Peng Zhang ¹ Mei-Ying Jin ² Li Zhang ³ Yanjun Cui ³ Xiaokang Dong ³ Jie Yang ³ Peng Zhang ¹ Haopeng Wu ^3,4*

• ¹ College of traditional Chinese medicine，Binzhou Medical University, Yantai, China
• ² Yantai Affiliated Hospital of Binzhou Medical University, Yantai, Shandong Province, China
• ³ Affiliated Hospital of Shandong University of Traditional Chinese Medicine, Jinan, China
• ⁴ Shandong University of Traditional Chinese Medicine, Jinan, Shandong Province, China

Introduction: Lipid accumulation and foam cell formation are significant features that expedite the progression of atherosclerosis (AS).
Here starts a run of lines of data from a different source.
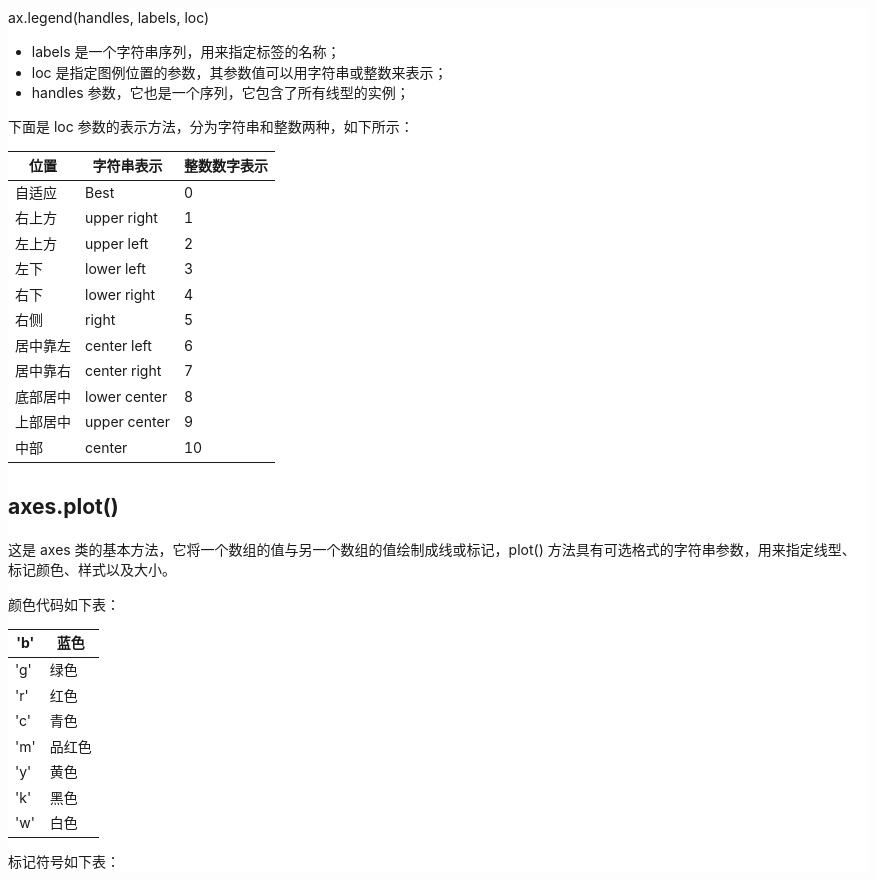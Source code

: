 ax.legend(handles, labels, loc)

- labels 是一个字符串序列，用来指定标签的名称；
- loc 是指定图例位置的参数，其参数值可以用字符串或整数来表示；
- handles 参数，它也是一个序列，它包含了所有线型的实例；

下面是 loc 参数的表示方法，分为字符串和整数两种，如下所示：



| 位置     | 字符串表示   | 整数数字表示 |
| -------- | ------------ | ------------ |
| 自适应   | Best         | 0            |
| 右上方   | upper right  | 1            |
| 左上方   | upper left   | 2            |
| 左下     | lower left   | 3            |
| 右下     | lower right  | 4            |
| 右侧     | right        | 5            |
| 居中靠左 | center left  | 6            |
| 居中靠右 | center right | 7            |
| 底部居中 | lower center | 8            |
| 上部居中 | upper center | 9            |
| 中部     | center       | 10           |

## axes.plot()

这是 axes 类的基本方法，它将一个数组的值与另一个数组的值绘制成线或标记，plot() 方法具有可选格式的字符串参数，用来指定线型、标记颜色、样式以及大小。

颜色代码如下表：



| 'b'  | 蓝色   |
| ---- | ------ |
| 'g'  | 绿色   |
| 'r'  | 红色   |
| 'c'  | 青色   |
| 'm'  | 品红色 |
| 'y'  | 黄色   |
| 'k'  | 黑色   |
| 'w'  | 白色   |

标记符号如下表：

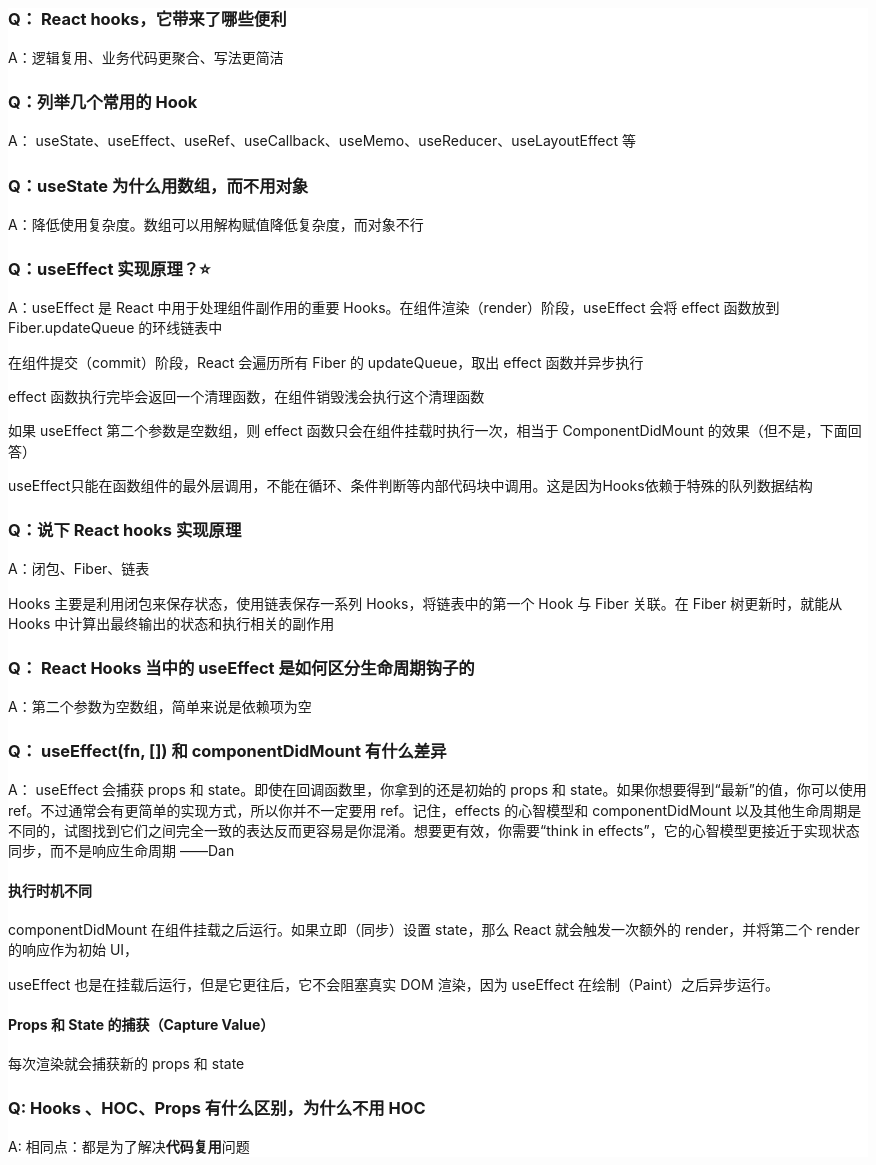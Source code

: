 ### Q： React hooks，它带来了哪些便利

A：逻辑复用、业务代码更聚合、写法更简洁

### Q：列举几个常用的 Hook

A： useState、useEffect、useRef、useCallback、useMemo、useReducer、useLayoutEffect 等

### Q：useState 为什么用数组，而不用对象

A：降低使用复杂度。数组可以用解构赋值降低复杂度，而对象不行

### Q：useEffect 实现原理？⭐

A：useEffect 是 React 中用于处理组件副作用的重要 Hooks。在组件渲染（render）阶段，useEffect 会将 effect 函数放到 Fiber.updateQueue 的环线链表中

在组件提交（commit）阶段，React 会遍历所有 Fiber 的 updateQueue，取出 effect 函数并异步执行

effect 函数执行完毕会返回一个清理函数，在组件销毁浅会执行这个清理函数

如果 useEffect 第二个参数是空数组，则 effect 函数只会在组件挂载时执行一次，相当于 ComponentDidMount 的效果（但不是，下面回答）

useEffect只能在函数组件的最外层调用，不能在循环、条件判断等内部代码块中调用。这是因为Hooks依赖于特殊的队列数据结构

### Q：说下 React hooks 实现原理

A：闭包、Fiber、链表

Hooks 主要是利用闭包来保存状态，使用链表保存一系列 Hooks，将链表中的第一个 Hook 与 Fiber 关联。在 Fiber 树更新时，就能从 Hooks 中计算出最终输出的状态和执行相关的副作用

### Q： React Hooks 当中的 useEffect 是如何区分生命周期钩子的

A：第二个参数为空数组，简单来说是依赖项为空

### Q： useEffect(fn, []) 和 componentDidMount 有什么差异

A： useEffect 会捕获 props 和 state。即使在回调函数里，你拿到的还是初始的 props 和 state。如果你想要得到“最新”的值，你可以使用 ref。不过通常会有更简单的实现方式，所以你并不一定要用 ref。记住，effects 的心智模型和 componentDidMount 以及其他生命周期是不同的，试图找到它们之间完全一致的表达反而更容易是你混淆。想要更有效，你需要“think in effects”，它的心智模型更接近于实现状态同步，而不是响应生命周期 ——Dan

#### 执行时机不同

componentDidMount 在组件挂载之后运行。如果立即（同步）设置 state，那么 React 就会触发一次额外的 render，并将第二个 render 的响应作为初始 UI，

useEffect 也是在挂载后运行，但是它更往后，它不会阻塞真实 DOM 渲染，因为 useEffect 在绘制（Paint）之后异步运行。

#### Props 和 State 的捕获（Capture Value）

每次渲染就会捕获新的 props 和 state

### Q: Hooks 、HOC、Props 有什么区别，为什么不用 HOC

A: 相同点：都是为了解决**代码复用**问题
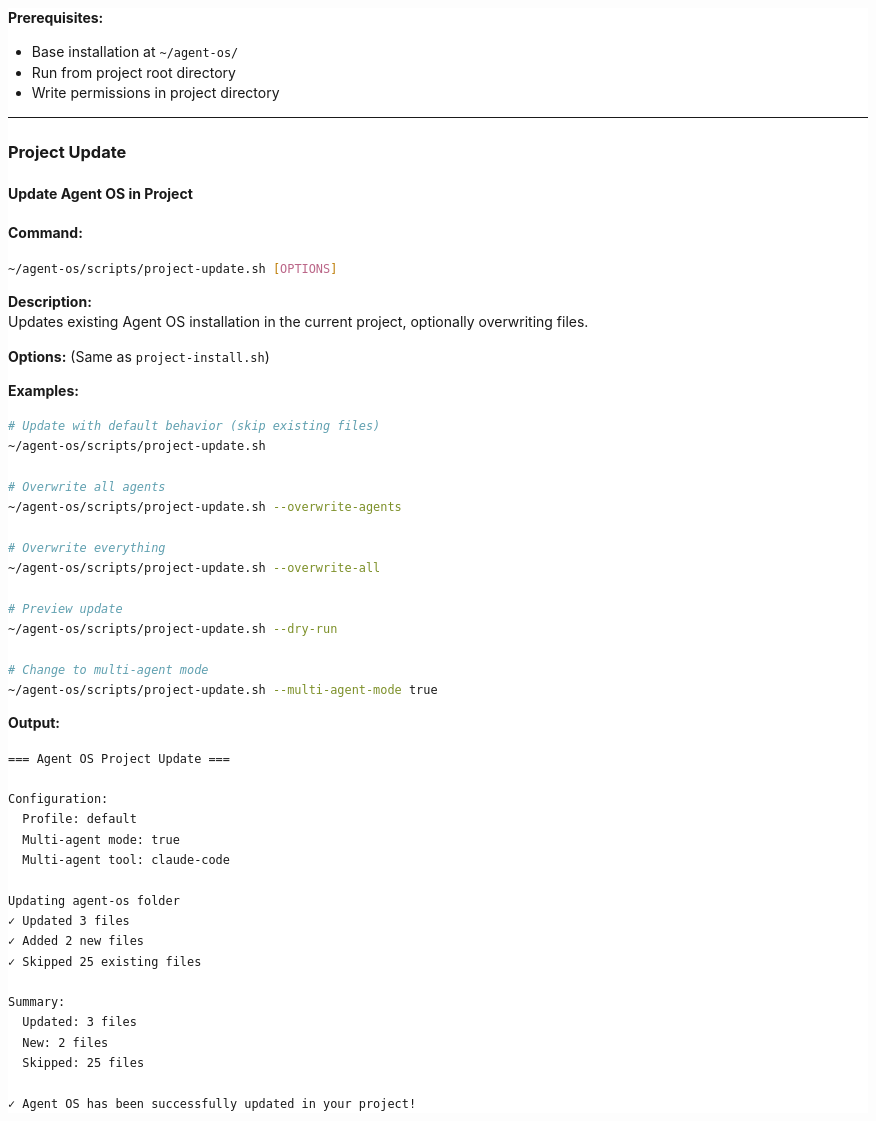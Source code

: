 **Prerequisites:**
- Base installation at `~/agent-os/`
- Run from project root directory
- Write permissions in project directory

---

### Project Update

#### Update Agent OS in Project

**Command:**
```bash
~/agent-os/scripts/project-update.sh [OPTIONS]
```

**Description:**  
Updates existing Agent OS installation in the current project, optionally overwriting files.

**Options:** (Same as `project-install.sh`)

**Examples:**

```bash
# Update with default behavior (skip existing files)
~/agent-os/scripts/project-update.sh

# Overwrite all agents
~/agent-os/scripts/project-update.sh --overwrite-agents

# Overwrite everything
~/agent-os/scripts/project-update.sh --overwrite-all

# Preview update
~/agent-os/scripts/project-update.sh --dry-run

# Change to multi-agent mode
~/agent-os/scripts/project-update.sh --multi-agent-mode true
```

**Output:**
```bash
=== Agent OS Project Update ===

Configuration:
  Profile: default
  Multi-agent mode: true
  Multi-agent tool: claude-code

Updating agent-os folder
✓ Updated 3 files
✓ Added 2 new files
✓ Skipped 25 existing files

Summary:
  Updated: 3 files
  New: 2 files
  Skipped: 25 files

✓ Agent OS has been successfully updated in your project!
```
Abnormal autophagy is a key factor in the development of AS. The importance of berberine (BBR) in AS has been well established. However, its exact role in regulating autophagy and alleviating atherosclerotic inflammation remains unclear. Purpose: This study was aimed at exploring the role and mechanism of BBR in alleviating AS by activating autophagy and alleviating inflammation. Study design: Network pharmacology predicts the potential mechanism of BBR in regulating AS and verifies this mechanism through in vivo and in vitro experiments, thereby providing new thinking for clinical treatment. Methods: The potential mechanism through which BBR regulates AS was predicted by network pharmacology. Total cholesterol (TC), triglyceride (TG), low-density lipoprotein cholesterol (LDL-C), and high-density lipoprotein (HDL-C) were measured by administering BBR (100 mg/kg) via the stomach. Hematoxylin and eosin (HE) and oil red O staining were used for histological analysis. Expression levels of the RAGE and p-NF-κB pathways and autophagy-associated proteins were evaluated by immunofluorescence. The ApoE-/- mouse model was established with a high-fat diet (HFD) to verify the effect and mechanism of BBR in vivo. Results: Functional and pathway enrichment analysis demonstrated that BBR significantly modulated the inflammation-related signaling pathways of AS. Additionally, in vivo experiments indicated that BBR reduced aortic lipid deposition and reduced the atherosclerotic plaque area. BBR decreased the expression levels of RAGE, p-NF-κB, TNF-α, and P62 in the aorta, and upregulated the expression levels of IL-10, CD31, VEGF, LC3B, and Beclin1. Similar results were obtained in in vitro experiments, further supporting the in vivo findings. Notably, NF-κΒ activator 1 attenuated the effect of BBR. Conclusion: In summary, BBR alleviated the disease progression of AS by regulating the expression of RAGE and p-NF-κB and activating autophagy.